*** Opening of Data for processing ***
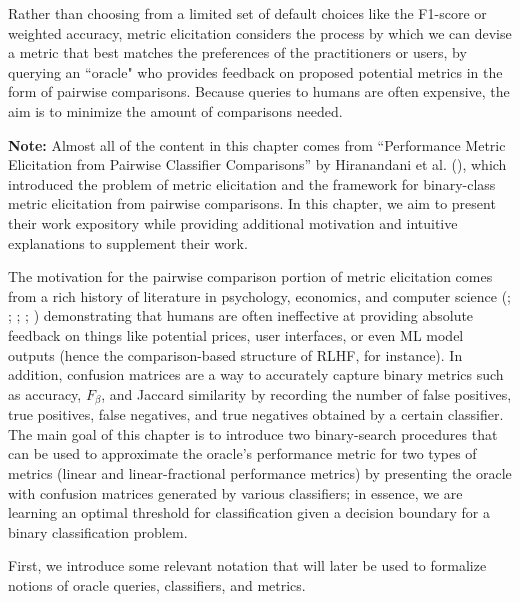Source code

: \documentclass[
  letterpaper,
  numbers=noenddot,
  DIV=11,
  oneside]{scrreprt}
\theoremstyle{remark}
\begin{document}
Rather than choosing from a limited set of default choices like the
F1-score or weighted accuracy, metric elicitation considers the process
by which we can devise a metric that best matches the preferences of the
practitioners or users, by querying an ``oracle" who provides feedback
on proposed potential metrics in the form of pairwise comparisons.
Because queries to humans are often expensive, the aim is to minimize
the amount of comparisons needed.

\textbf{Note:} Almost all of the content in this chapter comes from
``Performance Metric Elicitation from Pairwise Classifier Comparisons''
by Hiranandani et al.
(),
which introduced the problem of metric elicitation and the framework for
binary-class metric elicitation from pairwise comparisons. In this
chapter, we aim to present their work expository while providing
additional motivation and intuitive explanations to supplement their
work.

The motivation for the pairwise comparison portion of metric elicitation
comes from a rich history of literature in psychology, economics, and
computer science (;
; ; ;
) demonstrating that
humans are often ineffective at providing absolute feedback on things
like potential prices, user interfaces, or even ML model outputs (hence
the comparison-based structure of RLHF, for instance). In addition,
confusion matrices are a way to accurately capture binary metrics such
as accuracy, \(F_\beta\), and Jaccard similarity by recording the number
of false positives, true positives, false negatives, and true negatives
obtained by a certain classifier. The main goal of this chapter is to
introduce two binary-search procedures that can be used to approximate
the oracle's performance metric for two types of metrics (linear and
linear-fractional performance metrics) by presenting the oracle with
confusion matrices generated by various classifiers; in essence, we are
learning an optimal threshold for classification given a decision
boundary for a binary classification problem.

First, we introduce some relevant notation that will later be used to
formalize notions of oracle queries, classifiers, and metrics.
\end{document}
*** Close of Data for processing ***
*** Opening of Data for processing ***
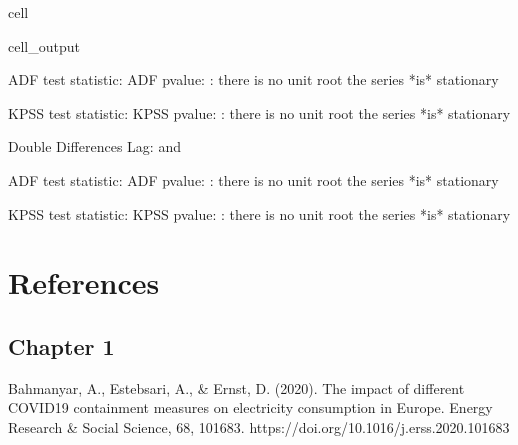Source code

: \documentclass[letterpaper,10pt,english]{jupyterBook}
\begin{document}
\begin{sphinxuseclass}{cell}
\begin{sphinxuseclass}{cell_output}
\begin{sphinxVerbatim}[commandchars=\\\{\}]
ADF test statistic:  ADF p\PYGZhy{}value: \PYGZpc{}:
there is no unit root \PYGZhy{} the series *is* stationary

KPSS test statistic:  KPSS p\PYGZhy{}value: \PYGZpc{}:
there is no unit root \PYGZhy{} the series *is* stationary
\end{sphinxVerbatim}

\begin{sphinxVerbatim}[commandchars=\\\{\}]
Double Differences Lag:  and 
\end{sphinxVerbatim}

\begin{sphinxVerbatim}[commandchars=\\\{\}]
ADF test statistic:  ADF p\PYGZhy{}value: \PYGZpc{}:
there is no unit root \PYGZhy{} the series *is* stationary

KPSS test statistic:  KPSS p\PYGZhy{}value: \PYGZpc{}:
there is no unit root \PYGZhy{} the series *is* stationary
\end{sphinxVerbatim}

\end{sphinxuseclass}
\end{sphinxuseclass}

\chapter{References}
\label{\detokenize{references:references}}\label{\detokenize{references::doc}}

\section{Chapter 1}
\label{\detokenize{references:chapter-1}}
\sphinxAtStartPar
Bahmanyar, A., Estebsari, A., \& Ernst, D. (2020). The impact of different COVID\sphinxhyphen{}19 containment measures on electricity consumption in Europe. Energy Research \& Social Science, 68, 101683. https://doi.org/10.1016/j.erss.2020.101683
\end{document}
*** Close of Data for processing ***
* [Action item] Find "Rather than choosing" in the entries above and copy that whole line exactly, then each line after it through the line that contains "chapter comes from".

* [Problem solution]
Rather than choosing from a limited set of default choices like the
F1-score or weighted accuracy, metric elicitation considers the process
by which we can devise a metric that best matches the preferences of the
practitioners or users, by querying an ``oracle" who provides feedback
on proposed potential metrics in the form of pairwise comparisons.
Because queries to humans are often expensive, the aim is to minimize
the amount of comparisons needed.

\textbf{Note:} Almost all of the content in this chapter comes from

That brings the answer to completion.